Utilities are not your friends. 

Xcel knows it helped to burn down over a thousand houses and cause over two billion dollars damage in Colorado's Marshall Fire.
“Our goal is to be sure any homeowner who’s interested in going solar in the county has an easy on-ramp to achieving that,” said Tanner Simeon-Cox, a program director with Solar United Neighbors. Xcel Energy, the state’s largest utility that uses fossil fuels to generate 58% of its Colorado electricity, has, along with many utilities, viewed distributed energy as potentially fatally disruptive to its business model. [Interested in rooftop solar? New co-op kicks off in Boulder County to get residents cheaper rates]

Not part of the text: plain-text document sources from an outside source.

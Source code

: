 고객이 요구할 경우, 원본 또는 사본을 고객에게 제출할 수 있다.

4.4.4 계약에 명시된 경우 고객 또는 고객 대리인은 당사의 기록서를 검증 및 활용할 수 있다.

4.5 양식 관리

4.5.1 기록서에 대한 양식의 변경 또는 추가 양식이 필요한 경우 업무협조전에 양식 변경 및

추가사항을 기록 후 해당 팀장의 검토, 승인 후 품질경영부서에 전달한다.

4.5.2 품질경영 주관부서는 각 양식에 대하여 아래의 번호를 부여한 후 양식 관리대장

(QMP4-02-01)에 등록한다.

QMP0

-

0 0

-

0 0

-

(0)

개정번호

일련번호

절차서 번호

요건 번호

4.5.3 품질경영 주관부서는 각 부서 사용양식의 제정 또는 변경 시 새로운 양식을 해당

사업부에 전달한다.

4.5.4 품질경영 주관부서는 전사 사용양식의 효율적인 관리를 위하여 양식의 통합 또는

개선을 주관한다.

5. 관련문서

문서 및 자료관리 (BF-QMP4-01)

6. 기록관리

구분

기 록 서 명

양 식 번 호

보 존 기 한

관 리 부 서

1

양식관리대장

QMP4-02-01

In Colorado Xcel charges homeowners 17 cents a kilowatt hour in base rates but only pays 8 cents per kWh to subscribers with rooftop solar who sell their home grown power. So, don't tie your system to the grid but if you use it as a backup keep your own electricity completely separate from the utility that reads your meter. 

In light of findings in the causes of the Marshall Fire seven lawsuits have been combined as a class action and filed against Earth hater Xcel in Colorado courts but experts expect many more. It could be the end of an horrendous history.